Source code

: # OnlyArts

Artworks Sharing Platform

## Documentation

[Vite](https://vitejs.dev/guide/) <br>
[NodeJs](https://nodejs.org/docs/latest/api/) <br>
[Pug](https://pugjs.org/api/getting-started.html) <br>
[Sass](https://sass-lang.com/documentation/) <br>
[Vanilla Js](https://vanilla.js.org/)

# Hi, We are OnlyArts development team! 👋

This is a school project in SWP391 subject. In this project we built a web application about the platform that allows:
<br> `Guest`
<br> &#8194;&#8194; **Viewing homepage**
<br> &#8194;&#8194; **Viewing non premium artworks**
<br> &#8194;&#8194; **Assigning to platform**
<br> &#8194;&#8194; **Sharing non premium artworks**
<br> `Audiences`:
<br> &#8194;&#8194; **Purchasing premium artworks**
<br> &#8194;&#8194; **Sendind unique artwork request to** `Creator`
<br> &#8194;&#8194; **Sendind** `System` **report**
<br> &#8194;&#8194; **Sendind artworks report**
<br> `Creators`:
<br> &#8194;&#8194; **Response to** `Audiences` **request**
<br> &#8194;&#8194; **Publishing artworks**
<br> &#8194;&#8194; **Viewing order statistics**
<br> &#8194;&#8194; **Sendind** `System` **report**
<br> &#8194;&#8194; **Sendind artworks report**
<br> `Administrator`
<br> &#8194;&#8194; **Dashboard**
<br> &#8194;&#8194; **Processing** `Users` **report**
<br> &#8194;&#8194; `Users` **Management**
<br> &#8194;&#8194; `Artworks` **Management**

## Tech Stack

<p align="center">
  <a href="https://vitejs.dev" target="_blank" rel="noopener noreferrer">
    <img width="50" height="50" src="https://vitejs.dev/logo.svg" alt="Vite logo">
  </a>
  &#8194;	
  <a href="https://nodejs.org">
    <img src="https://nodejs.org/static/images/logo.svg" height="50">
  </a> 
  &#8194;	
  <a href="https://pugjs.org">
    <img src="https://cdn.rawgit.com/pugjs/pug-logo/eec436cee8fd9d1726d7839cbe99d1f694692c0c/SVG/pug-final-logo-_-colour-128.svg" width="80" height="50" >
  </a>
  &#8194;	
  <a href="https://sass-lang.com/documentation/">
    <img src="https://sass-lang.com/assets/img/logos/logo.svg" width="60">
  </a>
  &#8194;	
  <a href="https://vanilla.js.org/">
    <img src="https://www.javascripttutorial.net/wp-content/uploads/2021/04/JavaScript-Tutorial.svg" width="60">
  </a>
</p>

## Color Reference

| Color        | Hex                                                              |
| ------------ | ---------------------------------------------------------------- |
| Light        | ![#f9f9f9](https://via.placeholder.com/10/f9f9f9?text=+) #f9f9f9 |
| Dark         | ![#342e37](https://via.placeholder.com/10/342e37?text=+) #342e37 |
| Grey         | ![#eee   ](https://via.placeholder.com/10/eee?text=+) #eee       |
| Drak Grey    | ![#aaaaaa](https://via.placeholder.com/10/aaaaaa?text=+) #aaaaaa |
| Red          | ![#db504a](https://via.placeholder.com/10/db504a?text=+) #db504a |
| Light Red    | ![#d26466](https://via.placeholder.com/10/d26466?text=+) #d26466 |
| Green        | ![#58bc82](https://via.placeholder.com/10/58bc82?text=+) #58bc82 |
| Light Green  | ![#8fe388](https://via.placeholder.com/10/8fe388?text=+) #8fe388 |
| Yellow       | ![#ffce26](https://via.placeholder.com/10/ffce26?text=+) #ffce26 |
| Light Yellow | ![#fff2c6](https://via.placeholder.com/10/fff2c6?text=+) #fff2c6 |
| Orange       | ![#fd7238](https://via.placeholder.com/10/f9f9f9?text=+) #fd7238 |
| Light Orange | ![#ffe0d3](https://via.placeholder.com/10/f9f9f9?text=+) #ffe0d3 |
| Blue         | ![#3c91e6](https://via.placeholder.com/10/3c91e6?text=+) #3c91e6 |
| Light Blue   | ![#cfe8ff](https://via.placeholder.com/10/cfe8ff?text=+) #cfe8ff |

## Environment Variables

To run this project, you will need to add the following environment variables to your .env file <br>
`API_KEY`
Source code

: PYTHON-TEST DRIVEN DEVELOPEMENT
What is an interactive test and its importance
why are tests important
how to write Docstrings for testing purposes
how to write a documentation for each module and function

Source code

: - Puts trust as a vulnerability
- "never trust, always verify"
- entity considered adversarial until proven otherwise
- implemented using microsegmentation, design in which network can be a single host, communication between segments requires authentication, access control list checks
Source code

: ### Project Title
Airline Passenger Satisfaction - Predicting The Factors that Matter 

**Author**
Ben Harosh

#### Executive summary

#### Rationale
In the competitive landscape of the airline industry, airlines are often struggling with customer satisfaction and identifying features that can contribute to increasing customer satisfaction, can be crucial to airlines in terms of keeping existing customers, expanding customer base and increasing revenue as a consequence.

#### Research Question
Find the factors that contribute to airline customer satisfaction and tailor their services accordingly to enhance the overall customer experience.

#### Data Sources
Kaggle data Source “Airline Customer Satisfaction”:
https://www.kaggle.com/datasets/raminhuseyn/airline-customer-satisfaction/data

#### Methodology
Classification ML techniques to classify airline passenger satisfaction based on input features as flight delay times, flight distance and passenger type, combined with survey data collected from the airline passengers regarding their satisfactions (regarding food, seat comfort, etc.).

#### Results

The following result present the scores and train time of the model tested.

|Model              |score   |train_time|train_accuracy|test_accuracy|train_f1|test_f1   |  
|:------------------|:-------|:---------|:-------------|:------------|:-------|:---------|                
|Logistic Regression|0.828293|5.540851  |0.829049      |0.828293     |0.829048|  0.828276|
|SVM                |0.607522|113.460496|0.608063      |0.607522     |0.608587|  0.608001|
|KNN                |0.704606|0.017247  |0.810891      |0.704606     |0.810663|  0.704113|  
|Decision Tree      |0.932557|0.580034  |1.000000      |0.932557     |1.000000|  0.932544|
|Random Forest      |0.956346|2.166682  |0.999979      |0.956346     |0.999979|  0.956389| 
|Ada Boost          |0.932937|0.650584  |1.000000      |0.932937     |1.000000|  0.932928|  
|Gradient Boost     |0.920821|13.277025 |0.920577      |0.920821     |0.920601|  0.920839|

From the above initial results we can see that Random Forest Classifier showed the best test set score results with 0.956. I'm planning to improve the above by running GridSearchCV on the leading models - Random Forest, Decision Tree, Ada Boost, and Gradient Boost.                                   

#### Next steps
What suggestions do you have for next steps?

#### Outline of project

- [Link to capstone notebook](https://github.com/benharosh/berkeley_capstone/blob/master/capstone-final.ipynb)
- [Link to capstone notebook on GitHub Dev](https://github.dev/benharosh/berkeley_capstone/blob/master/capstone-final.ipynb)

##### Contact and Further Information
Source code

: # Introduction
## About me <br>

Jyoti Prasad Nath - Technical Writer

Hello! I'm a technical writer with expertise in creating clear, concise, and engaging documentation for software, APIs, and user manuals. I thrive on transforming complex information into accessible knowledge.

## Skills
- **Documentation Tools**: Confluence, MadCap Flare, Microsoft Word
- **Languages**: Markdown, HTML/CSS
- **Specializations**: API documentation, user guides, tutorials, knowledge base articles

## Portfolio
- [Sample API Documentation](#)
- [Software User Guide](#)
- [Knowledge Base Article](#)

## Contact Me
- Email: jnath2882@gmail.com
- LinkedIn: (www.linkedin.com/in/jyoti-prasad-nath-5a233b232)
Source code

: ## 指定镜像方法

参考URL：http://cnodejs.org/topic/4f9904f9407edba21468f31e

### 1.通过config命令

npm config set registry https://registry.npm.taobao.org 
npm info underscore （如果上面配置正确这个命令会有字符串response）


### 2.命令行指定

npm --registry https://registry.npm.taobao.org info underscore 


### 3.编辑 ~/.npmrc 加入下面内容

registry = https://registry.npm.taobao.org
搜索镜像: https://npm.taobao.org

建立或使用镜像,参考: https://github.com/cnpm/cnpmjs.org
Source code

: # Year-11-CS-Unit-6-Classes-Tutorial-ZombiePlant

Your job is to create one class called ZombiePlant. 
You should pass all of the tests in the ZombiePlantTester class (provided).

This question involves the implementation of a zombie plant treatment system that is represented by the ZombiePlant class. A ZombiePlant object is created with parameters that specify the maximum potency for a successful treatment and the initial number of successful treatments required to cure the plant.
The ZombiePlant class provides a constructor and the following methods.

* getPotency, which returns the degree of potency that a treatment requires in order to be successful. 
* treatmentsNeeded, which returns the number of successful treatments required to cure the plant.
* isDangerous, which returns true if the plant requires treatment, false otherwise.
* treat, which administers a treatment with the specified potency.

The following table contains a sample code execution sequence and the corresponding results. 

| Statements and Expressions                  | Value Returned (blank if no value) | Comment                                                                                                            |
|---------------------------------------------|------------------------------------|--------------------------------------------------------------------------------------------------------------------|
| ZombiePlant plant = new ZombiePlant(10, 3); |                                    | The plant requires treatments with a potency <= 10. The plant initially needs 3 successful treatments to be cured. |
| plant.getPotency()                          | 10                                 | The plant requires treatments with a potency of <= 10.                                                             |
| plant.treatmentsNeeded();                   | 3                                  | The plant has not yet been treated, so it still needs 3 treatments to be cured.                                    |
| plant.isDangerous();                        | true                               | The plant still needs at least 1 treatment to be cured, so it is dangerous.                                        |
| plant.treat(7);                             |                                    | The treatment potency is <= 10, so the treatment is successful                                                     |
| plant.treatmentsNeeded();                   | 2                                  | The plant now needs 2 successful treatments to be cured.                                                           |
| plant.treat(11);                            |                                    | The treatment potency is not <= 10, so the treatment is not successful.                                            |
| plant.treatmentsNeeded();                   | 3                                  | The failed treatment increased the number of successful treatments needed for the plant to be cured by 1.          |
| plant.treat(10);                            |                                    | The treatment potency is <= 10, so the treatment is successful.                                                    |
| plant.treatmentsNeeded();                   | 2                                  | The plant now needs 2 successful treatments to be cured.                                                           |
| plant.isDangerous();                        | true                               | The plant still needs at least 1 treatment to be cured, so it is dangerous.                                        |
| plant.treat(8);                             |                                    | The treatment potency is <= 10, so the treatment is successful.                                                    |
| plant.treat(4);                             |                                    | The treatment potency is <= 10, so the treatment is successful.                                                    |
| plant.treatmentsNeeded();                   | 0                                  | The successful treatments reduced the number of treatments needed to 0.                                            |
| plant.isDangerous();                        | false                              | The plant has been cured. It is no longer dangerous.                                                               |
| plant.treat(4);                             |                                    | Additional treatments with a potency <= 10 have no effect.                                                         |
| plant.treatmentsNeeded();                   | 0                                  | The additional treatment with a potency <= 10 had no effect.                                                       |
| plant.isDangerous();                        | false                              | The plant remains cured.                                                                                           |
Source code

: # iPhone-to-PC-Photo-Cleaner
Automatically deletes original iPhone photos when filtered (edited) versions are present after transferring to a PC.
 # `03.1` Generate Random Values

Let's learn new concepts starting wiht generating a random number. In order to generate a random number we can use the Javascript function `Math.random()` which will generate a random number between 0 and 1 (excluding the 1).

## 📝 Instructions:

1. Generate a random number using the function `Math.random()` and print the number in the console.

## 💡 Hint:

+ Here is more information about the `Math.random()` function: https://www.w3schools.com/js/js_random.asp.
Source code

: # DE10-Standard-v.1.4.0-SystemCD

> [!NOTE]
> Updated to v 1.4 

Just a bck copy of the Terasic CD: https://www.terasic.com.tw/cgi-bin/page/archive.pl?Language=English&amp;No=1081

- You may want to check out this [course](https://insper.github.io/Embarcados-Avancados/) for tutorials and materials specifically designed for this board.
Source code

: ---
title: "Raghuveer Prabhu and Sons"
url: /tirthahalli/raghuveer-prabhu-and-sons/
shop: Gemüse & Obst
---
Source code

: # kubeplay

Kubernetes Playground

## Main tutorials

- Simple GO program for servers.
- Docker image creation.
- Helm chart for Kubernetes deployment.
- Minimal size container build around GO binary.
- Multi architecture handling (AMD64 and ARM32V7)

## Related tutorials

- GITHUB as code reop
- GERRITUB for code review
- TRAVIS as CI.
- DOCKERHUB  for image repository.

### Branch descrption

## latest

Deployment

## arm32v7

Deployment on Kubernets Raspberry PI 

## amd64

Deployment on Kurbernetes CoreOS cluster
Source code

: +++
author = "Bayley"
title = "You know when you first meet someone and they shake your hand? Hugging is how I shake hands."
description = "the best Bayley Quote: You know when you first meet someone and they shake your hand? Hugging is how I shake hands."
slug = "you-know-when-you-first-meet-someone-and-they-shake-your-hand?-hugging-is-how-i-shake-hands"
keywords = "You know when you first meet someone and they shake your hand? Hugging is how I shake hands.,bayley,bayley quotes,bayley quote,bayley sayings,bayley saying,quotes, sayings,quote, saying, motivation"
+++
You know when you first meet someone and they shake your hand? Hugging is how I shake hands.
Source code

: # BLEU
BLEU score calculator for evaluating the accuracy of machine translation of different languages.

※

Search the listing above for lines containing "sass", and copy them.

[Sass](https://sass-lang.com/documentation/) <br>
  <a href="https://sass-lang.com/documentation/">
    <img src="https://sass-lang.com/assets/img/logos/logo.svg" width="60">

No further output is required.